Tuesday 11 February 2014

Judging me, judging you (Aha!)

I've just recently finished reading The Quarry by Iain Banks, his last novel. I put off reading it for a while because I assumed that it would be quite upsetting for me to read, knowing that the story was about a man dying of cancer, written by a man who has recently died of cancer. And not just any man, but someone who was, to me at least, a literary hero. Many authors I love were long since dead before I had even heard of them, so it was nice to have an author who was still about and still writing, although many of his recent books, whilst still saying something interesting about the human condition, did not reach the awesome heights of The Crow Road, Complicity or The Wasp Factory for me. Having said that, The Quarry, is, in my opinion, his best book for a while, which just makes it all the more bittersweet that it was his last. The aspect of the novel that struck me the deepest, apart from the ‘facing your own mortality’ facet, was the complex nature of the feelings that the character who was dying, Guy, had towards his old friends.

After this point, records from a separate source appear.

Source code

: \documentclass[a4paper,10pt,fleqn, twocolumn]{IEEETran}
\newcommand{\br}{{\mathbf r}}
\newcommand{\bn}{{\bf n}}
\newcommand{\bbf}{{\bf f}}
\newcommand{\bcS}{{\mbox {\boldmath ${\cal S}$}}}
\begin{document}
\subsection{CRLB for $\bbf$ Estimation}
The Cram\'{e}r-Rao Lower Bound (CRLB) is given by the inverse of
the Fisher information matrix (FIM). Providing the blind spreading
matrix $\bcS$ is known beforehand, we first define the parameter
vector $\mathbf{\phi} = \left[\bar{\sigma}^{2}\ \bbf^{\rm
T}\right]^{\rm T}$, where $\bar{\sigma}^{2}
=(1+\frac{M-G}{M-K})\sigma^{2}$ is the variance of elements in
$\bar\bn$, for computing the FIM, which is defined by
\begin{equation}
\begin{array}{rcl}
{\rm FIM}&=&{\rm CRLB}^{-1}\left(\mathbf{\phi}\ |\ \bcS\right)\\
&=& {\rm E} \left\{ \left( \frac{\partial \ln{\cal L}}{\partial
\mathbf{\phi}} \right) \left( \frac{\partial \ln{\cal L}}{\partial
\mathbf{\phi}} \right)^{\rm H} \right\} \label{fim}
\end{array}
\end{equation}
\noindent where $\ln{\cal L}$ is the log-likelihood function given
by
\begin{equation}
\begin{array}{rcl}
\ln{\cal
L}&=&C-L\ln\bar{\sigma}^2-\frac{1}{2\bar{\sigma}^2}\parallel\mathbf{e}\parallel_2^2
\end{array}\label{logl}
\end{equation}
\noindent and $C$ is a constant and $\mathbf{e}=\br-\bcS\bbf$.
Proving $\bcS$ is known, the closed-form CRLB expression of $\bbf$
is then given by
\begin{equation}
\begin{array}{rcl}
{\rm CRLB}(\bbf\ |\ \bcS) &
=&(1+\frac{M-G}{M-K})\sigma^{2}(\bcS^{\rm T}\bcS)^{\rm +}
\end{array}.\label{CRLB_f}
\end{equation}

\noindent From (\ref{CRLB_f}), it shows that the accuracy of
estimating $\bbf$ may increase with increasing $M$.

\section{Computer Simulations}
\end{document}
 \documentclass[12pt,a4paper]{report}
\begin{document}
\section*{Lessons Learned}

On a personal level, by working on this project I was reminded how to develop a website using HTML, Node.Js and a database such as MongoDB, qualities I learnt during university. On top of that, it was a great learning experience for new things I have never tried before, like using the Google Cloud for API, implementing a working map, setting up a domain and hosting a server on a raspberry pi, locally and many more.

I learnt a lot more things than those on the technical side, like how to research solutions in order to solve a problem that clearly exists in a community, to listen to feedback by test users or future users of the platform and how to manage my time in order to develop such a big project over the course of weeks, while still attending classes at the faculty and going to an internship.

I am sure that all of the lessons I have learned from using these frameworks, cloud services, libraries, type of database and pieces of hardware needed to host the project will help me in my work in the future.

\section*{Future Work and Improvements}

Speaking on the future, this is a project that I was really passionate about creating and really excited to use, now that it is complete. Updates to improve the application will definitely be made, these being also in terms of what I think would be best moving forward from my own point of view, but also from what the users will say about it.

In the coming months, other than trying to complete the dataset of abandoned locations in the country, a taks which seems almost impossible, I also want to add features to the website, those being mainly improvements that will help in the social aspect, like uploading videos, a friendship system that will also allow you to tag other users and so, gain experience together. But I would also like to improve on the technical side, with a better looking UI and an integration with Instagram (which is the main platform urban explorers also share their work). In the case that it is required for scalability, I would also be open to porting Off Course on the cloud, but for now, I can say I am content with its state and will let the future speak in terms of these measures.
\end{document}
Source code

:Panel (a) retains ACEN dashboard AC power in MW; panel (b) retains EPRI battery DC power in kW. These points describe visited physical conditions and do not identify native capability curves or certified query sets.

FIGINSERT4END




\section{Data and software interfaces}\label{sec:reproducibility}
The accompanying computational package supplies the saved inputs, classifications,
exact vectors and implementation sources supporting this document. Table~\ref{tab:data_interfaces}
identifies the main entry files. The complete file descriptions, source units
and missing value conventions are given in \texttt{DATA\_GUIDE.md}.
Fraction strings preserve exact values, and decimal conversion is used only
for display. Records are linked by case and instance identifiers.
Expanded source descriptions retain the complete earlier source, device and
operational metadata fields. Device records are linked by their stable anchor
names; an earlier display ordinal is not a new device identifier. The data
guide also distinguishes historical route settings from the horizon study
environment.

The way he moaned at and about his friends, his frustration towards them combined with a sense of belonging and nostalgia, was very familiar to me. It felt like a very honest account of what it truly is to love a friend. Because I do get frustrated with my friends, hurt by them, I feel in reaction to their choices as though those choices they were my own. I find it hard to be measured and rational in response to their actions because I’m utterly emotionally invested in them. I hold them to same high standard that I fail to live up to myself. This is not because I see my friends as useless, it is because, to me, they are awesome, and yet they often don’t seem to realise it. They have all this potential and intelligence and ability, and I want them to reach for the stars, and that is why I get frustrated when they underestimate themselves.